Not only is God’s word the means for directing worship, but we can also see his word in worship. As Augustine put it, “the sacraments are the visible word.” Jason showed us that this was true for circumcision and is now true for covenant baptism.
The text was Romans 4:11,12, and Paul is approaching the topic of the righteousness of faith by showing us what God did with circumcision in the Old Testament. Here we learn that Abraham was declared righteous and holy by faith alone, not by faith plus circumcision. Abraham received circumcision as a seal of what had already saved him. Circumcision was not a sign of Abraham’s subjective faith but a seal to the faith that had already saved him, a seal of the Truth.
Like circumcision, baptism is an outward physical sign of an inward spiritual reality. Like circumcision baptism points to God’s covenant promises. Unlike circumcision, baptism is a bloodless sign for the new covenant, and where circumcision pointed to a covenant of grace in seed form, baptism points to the same covenant in flower form.

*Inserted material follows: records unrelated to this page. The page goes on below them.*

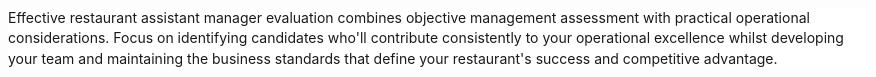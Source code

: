 Effective restaurant assistant manager evaluation combines objective management assessment with practical operational considerations. Focus on identifying candidates who'll contribute consistently to your operational excellence whilst developing your team and maintaining the business standards that define your restaurant's success and competitive advantage.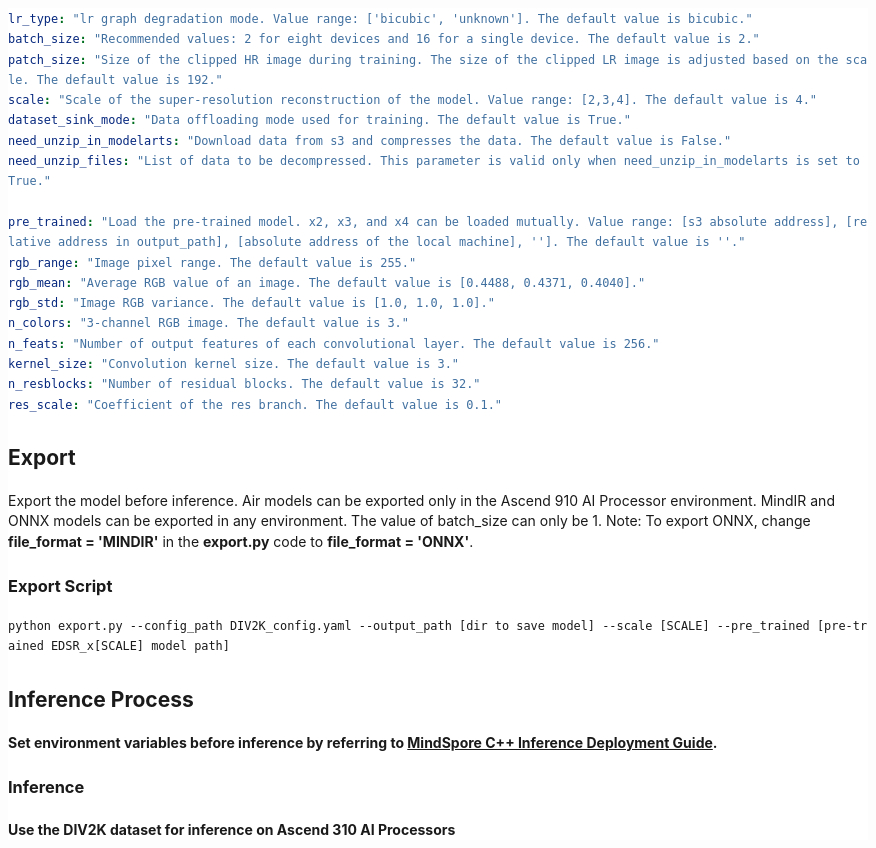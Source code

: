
   ```yaml
  lr_type: "lr graph degradation mode. Value range: ['bicubic', 'unknown']. The default value is bicubic."
  batch_size: "Recommended values: 2 for eight devices and 16 for a single device. The default value is 2."
  patch_size: "Size of the clipped HR image during training. The size of the clipped LR image is adjusted based on the scale. The default value is 192."
  scale: "Scale of the super-resolution reconstruction of the model. Value range: [2,3,4]. The default value is 4."
  dataset_sink_mode: "Data offloading mode used for training. The default value is True."
  need_unzip_in_modelarts: "Download data from s3 and compresses the data. The default value is False."
  need_unzip_files: "List of data to be decompressed. This parameter is valid only when need_unzip_in_modelarts is set to True."

  pre_trained: "Load the pre-trained model. x2, x3, and x4 can be loaded mutually. Value range: [s3 absolute address], [relative address in output_path], [absolute address of the local machine], '']. The default value is ''."
  rgb_range: "Image pixel range. The default value is 255."
  rgb_mean: "Average RGB value of an image. The default value is [0.4488, 0.4371, 0.4040]."
  rgb_std: "Image RGB variance. The default value is [1.0, 1.0, 1.0]."
  n_colors: "3-channel RGB image. The default value is 3."
  n_feats: "Number of output features of each convolutional layer. The default value is 256."
  kernel_size: "Convolution kernel size. The default value is 3."
  n_resblocks: "Number of residual blocks. The default value is 32."
  res_scale: "Coefficient of the res branch. The default value is 0.1."
  ```

## Export

Export the model before inference. Air models can be exported only in the Ascend 910 AI Processor environment. MindIR and ONNX models can be exported in any environment. The value of batch_size can only be 1.
Note: To export ONNX, change **file_format = 'MINDIR'** in the **export.py** code to **file_format = 'ONNX'**.

### Export Script

```shell
python export.py --config_path DIV2K_config.yaml --output_path [dir to save model] --scale [SCALE] --pre_trained [pre-trained EDSR_x[SCALE] model path]
```

## Inference Process

**Set environment variables before inference by referring to [MindSpore C++ Inference Deployment Guide](https://gitee.com/mindspore/models/blob/master/utils/cpp_infer/README.md).**

### Inference

#### Use the DIV2K dataset for inference on Ascend 310 AI Processors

Jason then addressed five questions that those new to covenant baptism (infant baptism or paedobaptism) might bring.
1 Are we saved by baptism? No! Just as Abraham was not saved by his circumcision, neither are we saved by our baptism. Neither circumcision nor baptism causes faith, but both were given to prop up faith and set us apart as members of the covenant community.
2 Do we believe in believers’ baptism? Yes! When an adult comes to faith, it is good and appropriate and necessary to baptise him or her into the covenant community.

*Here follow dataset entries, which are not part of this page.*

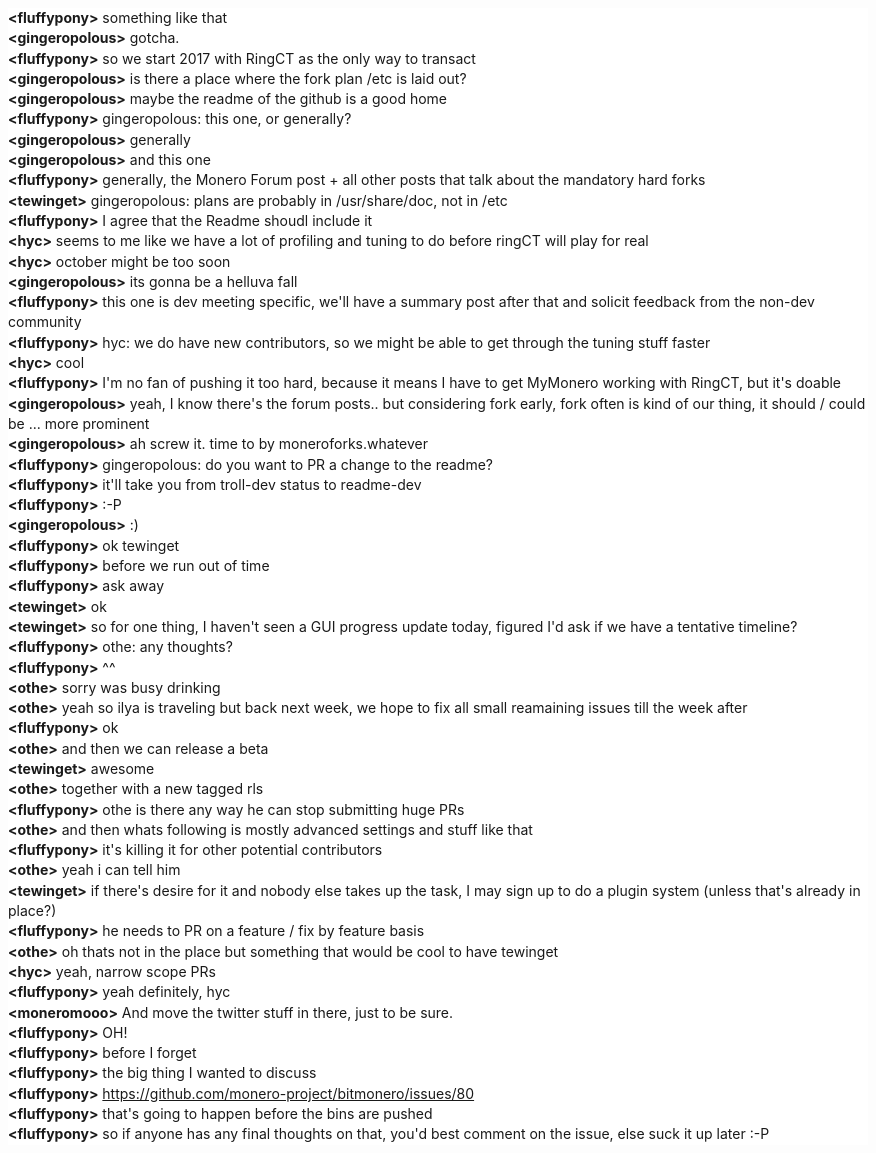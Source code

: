 **\<fluffypony>** something like that  
**\<gingeropolous>** gotcha.  
**\<fluffypony>** so we start 2017 with RingCT as the only way to transact  
**\<gingeropolous>** is there a place where the fork plan /etc is laid out?  
**\<gingeropolous>** maybe the readme of the github is a good home  
**\<fluffypony>** gingeropolous: this one, or generally?  
**\<gingeropolous>** generally  
**\<gingeropolous>** and this one  
**\<fluffypony>** generally, the Monero Forum post + all other posts that talk about the mandatory hard forks  
**\<tewinget>** gingeropolous: plans are probably in /usr/share/doc, not in /etc  
**\<fluffypony>** I agree that the Readme shoudl include it  
**\<hyc>** seems to me like we have a lot of profiling and tuning to do before ringCT will play for real  
**\<hyc>** october might be too soon  
**\<gingeropolous>** its gonna be a helluva fall  
**\<fluffypony>** this one is dev meeting specific, we'll have a summary post after that and solicit feedback from the non-dev community  
**\<fluffypony>** hyc: we do have new contributors, so we might be able to get through the tuning stuff faster  
**\<hyc>** cool  
**\<fluffypony>** I'm no fan of pushing it too hard, because it means I have to get MyMonero working with RingCT, but it's doable  
**\<gingeropolous>** yeah, I know there's the forum posts.. but considering fork early, fork often is kind of our thing, it should / could be ... more prominent  
**\<gingeropolous>** ah screw it. time to by moneroforks.whatever  
**\<fluffypony>** gingeropolous: do you want to PR a change to the readme?  
**\<fluffypony>** it'll take you from troll-dev status to readme-dev  
**\<fluffypony>** :-P  
**\<gingeropolous>** :)  
**\<fluffypony>** ok tewinget  
**\<fluffypony>** before we run out of time  
**\<fluffypony>** ask away  
**\<tewinget>** ok  
**\<tewinget>** so for one thing, I haven't seen a GUI progress update today, figured I'd ask if we have a tentative timeline?  
**\<fluffypony>** othe: any thoughts?  
**\<fluffypony>** ^^  
**\<othe>** sorry was busy drinking  
**\<othe>** yeah so ilya is traveling but back next week, we hope to fix all small reamaining issues till the week after  
**\<fluffypony>** ok  
**\<othe>** and then we can release a beta  
**\<tewinget>** awesome  
**\<othe>** together with a new tagged rls  
**\<fluffypony>** othe is there any way he can stop submitting huge PRs  
**\<othe>** and then whats following is mostly advanced settings and stuff like that  
**\<fluffypony>** it's killing it for other potential contributors  
**\<othe>** yeah i can tell him  
**\<tewinget>** if there's desire for it and nobody else takes up the task, I may sign up to do a plugin system (unless that's already in place?)  
**\<fluffypony>** he needs to PR on a feature / fix by feature basis  
**\<othe>** oh thats not in the place but something that would be cool to have tewinget  
**\<hyc>** yeah, narrow scope PRs  
**\<fluffypony>** yeah definitely, hyc  
**\<moneromooo>** And move the twitter stuff in there, just to be sure.  
**\<fluffypony>** OH!  
**\<fluffypony>** before I forget  
**\<fluffypony>** the big thing I wanted to discuss  
**\<fluffypony>** https://github.com/monero-project/bitmonero/issues/80  
**\<fluffypony>** that's going to happen before the bins are pushed  
**\<fluffypony>** so if anyone has any final thoughts on that, you'd best comment on the issue, else suck it up later :-P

3 Why give children the sign when they can’t express faith? We should be careful here. God is the giver of faith, and He can give it whenever and to whomever he pleases. Remember, John the Baptist was filled with the Spirit in the womb!

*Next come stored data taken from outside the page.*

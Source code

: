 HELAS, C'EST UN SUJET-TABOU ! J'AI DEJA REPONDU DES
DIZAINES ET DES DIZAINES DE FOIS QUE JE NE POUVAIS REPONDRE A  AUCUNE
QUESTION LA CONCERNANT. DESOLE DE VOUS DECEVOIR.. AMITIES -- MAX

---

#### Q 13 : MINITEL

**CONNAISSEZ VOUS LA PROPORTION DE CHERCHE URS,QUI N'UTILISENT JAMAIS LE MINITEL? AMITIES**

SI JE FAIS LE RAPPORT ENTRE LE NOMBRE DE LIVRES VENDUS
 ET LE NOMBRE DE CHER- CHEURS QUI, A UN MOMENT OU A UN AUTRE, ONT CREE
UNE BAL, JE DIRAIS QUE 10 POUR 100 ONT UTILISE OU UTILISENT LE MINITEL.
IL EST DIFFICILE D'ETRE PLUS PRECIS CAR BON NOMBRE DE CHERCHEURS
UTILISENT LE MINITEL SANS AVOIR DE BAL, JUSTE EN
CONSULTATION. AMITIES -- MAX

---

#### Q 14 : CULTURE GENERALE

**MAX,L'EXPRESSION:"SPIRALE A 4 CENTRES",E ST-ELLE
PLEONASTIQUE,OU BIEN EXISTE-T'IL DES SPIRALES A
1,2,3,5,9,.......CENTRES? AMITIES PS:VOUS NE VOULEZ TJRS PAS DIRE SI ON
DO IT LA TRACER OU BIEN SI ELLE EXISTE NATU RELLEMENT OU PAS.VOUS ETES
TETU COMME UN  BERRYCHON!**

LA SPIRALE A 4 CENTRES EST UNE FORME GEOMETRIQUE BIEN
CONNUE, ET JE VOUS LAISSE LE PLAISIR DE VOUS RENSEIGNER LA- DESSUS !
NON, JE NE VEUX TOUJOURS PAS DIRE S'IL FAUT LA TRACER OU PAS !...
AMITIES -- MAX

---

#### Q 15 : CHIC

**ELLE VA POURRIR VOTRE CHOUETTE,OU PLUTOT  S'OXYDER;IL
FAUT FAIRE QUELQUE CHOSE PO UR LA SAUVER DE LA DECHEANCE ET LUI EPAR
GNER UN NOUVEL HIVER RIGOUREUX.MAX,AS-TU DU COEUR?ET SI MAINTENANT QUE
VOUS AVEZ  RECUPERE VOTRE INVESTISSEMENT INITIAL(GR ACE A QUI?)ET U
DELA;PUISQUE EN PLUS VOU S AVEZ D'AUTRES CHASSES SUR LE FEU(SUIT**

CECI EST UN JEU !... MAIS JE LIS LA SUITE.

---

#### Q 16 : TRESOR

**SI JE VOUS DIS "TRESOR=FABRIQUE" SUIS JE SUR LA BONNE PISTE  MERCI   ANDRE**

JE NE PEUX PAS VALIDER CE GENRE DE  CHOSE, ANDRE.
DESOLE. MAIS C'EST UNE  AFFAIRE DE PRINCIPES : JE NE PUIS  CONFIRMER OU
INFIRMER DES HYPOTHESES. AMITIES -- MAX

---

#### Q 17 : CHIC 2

4 Why give children the sign before a profession of faith? Both circumcision and baptism are initiations into the covenant community. There is, over both old and new testaments, one covenant of grace, and had the apostles introduced a change to this, surely we would have seen it.
5 Why are there no New Testament examples of infant baptisms? While there are examples of household baptisms, the church was being built by adults coming to faith. The burden of proof is really on the other side, as there are no examples of a change in the continuity between Old Testament and New. In fact, passages such as Acts 2, 1 Corinthians 7, Colossians 3, and Ephesians 6 underscore the inclusion of children.
Regardless of what we believe about baptism, we should not let disagreement dominate, but our minds should run to the kindness of God. The sacraments are a gift for our feeble faith. In them we can see and taste and touch something of the spiritual realities they point to. And for our covenant children, their baptisms will, as Martin Luter put it, “call out to them Believe! Believe!”